Mulai 14 November 2016, di saluran Fox News Carlson membawakan acara talk show politik dengan namanya sendiri yakni “Tucker Carlson Tonight”. Acara tersebut terus menerus memecahkan rekor rating jam tayang tertinggi, lalu dialihkan ke pukul 8 malam. Setelah 2017, acara itu menjadi acara dengan rating tertinggi dalam sejarah acara tersebut. Fox News adalah tempat berkumpulnya tokoh kaum konservatif AS, akhirnya Carlson pun menemukan tempat bagi dirinya di media massa sayap kanan.
Survei menunjukkan, acara Carlson pada pukul 8 malam mampu memecahkan rating episode tunggal dengan mencapai 3 juta audiens, jumlah ini lebih dari dua kali lipat rating CNN dan MSNBC pada jam tayang yang sama.
2016 adalah tahun krusial dimana Trump memenangkan pencalonan presiden dari Partai Republik, serta mengalahkan rivalnya dari Partai Demokrat yakni Hillary, dan terpilih menjadi presiden AS. Carlson juga di tahun tersebut membuka jalan ketenaran acaranya, dan selanjutnya menjadi pembawa acara selebriti yang paling berpengaruh di AS.
Bantu Trump “Basmi Berita Palsu”, Ciptakan Trade Mark Sebagai “Bos”
Sejak mantan Presiden Trump mencalonkan diri untuk pertama kalinya pada 2016, ia selalu berseteru dengan “media palsu” dan “berita palsu” (fake news).
Pada 8 November 2016 adalah hari pemilihan presiden AS yang ke-45. Trump di luar dugaan berhasil menerobos keluar dari kepungan berbagai media massa arus utama sayap kiri, serta mengalahkan Hillary dan memenangkan pilpres. Fox News yang konservatif yang selama jangka panjang berada dalam kepungan media massa sayap kiri juga seakan telah memenangkan sebuah perang perubahan haluan yang membanggakan. Seminggu kemudian, Tucker Carlson yang bergaya lugas seperti Trump terpilih oleh Fox untuk mengambil alih acara sesi malam yang sebelumnya dibawakan host selebriti wanita yakni Megyn Kelly yang pernah melecehkan Trump, dengan memanfaatkan kemenangan Trump dikeluarkan acara baru “Tucker Carlson Tonight”.

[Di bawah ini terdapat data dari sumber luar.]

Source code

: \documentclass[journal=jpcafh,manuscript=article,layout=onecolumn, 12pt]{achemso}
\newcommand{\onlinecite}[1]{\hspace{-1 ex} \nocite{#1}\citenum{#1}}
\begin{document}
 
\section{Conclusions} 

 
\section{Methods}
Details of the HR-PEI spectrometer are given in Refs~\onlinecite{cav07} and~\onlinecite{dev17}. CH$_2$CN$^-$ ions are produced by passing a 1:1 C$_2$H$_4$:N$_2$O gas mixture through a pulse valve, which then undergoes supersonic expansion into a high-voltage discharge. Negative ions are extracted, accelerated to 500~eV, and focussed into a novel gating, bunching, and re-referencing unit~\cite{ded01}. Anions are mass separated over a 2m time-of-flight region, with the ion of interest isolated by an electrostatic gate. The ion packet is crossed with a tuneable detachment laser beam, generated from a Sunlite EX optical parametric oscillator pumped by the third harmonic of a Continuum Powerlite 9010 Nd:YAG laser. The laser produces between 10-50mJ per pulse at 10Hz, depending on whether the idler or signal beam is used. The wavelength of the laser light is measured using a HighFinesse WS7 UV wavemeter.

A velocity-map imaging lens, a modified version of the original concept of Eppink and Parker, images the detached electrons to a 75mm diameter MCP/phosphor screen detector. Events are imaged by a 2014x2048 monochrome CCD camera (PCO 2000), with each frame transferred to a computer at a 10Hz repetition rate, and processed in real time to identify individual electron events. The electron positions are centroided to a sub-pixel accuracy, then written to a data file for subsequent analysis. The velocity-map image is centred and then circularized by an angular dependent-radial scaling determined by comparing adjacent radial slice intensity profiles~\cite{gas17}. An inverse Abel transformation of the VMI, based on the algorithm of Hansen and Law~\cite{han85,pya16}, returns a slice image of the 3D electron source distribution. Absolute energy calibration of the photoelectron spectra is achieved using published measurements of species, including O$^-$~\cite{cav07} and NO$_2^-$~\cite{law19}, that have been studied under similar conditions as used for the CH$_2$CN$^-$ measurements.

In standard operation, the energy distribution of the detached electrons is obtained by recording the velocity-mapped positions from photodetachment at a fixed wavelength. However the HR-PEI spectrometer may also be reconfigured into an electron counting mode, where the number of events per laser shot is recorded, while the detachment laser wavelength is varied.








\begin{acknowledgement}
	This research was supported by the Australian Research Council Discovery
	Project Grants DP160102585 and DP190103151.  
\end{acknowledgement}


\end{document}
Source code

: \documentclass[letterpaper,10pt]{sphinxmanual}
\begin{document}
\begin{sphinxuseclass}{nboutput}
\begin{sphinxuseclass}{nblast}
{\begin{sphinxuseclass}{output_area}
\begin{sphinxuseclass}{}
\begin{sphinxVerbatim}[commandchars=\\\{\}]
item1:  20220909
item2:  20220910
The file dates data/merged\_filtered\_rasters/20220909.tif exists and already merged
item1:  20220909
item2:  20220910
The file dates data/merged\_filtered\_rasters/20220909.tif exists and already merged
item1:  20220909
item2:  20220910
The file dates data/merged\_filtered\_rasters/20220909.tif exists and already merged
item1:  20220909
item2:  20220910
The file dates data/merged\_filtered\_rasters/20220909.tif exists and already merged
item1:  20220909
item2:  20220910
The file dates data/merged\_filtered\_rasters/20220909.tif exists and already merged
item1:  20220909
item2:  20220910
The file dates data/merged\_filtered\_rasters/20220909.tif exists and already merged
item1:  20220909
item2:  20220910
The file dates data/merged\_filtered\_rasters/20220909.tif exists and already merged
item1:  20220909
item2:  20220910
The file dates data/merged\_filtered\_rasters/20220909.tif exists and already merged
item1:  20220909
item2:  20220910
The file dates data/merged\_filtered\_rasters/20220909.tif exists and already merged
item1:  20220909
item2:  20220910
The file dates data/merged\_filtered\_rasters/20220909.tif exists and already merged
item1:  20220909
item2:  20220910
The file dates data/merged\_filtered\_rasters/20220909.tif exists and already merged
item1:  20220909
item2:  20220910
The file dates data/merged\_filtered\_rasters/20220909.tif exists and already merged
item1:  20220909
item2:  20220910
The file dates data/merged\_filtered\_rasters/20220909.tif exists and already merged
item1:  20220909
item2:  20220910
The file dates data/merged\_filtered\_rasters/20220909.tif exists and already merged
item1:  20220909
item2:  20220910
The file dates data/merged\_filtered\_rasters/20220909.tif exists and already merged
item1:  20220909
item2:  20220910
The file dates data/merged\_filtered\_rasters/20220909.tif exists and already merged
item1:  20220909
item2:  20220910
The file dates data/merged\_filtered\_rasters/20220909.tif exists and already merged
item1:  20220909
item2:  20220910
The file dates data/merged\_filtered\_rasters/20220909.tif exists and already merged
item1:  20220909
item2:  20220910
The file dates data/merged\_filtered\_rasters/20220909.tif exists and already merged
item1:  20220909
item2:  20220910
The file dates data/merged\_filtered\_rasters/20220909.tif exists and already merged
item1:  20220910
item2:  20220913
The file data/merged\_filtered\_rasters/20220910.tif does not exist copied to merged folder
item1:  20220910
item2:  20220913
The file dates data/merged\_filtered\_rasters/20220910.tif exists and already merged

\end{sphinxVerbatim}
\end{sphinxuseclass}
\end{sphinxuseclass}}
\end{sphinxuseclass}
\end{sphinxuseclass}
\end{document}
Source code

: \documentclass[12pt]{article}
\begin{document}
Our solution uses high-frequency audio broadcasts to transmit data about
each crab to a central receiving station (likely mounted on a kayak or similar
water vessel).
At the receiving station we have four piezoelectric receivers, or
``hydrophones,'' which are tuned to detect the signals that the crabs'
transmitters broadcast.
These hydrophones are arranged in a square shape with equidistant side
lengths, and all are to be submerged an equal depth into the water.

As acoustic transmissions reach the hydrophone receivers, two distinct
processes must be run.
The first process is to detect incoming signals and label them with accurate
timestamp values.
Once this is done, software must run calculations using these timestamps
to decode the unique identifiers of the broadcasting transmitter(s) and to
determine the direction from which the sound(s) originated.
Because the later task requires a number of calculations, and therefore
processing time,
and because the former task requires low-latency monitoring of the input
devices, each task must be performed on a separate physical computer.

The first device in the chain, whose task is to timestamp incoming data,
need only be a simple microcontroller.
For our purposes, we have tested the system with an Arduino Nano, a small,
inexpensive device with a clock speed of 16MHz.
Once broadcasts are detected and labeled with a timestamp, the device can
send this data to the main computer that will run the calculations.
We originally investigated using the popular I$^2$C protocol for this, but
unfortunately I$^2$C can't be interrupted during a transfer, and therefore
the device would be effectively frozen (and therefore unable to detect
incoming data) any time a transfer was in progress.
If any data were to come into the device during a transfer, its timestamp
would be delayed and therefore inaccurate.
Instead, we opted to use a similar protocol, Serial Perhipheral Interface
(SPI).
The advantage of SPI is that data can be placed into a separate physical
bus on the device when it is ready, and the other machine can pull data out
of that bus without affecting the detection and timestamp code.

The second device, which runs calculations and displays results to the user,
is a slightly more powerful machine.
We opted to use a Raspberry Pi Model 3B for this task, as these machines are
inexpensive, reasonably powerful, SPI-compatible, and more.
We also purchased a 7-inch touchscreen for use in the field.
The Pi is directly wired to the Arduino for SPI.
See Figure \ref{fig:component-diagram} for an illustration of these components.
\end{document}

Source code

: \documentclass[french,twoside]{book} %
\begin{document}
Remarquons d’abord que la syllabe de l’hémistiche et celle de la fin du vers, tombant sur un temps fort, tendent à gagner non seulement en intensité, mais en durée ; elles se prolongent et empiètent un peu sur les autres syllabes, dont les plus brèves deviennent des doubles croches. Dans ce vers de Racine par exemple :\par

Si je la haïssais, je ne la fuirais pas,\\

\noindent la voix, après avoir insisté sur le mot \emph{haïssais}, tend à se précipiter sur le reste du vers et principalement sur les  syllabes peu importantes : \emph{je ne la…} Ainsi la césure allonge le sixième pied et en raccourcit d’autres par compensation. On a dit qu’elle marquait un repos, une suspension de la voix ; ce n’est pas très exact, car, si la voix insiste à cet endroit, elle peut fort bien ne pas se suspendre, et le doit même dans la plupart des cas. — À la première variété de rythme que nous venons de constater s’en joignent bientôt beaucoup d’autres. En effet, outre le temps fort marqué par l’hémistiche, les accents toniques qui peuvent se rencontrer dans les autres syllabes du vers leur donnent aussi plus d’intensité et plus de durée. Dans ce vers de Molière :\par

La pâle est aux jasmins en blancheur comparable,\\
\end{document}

Trump adalah presiden yang paling banyak diupayakan untuk dimakzulkan selama menjabat, juga merupakan presiden yang paling banyak berkonfrontasi dengan media massa arus utama. Selama 4 tahun masa jabatannya, oleh media arus utama Trump selalu dibenamkan dalam bentuk “politik ala perburuan penyihir” kasus-kasus seperti “Russian Gate”, “Telephone Gate” dan lain-lain yang sulit dibuktikan kebenarannya. Trump terus menghantam yang ia sebut sebagai “berita palsu”. Fox News sebagai satu-satunya media massa besar konservatif, setiap kali Trump “menghantam kepalsuan” sama dengan membantu mendorong Fox, juga memberikan amunisi dan topik bagi acara politik Carlson.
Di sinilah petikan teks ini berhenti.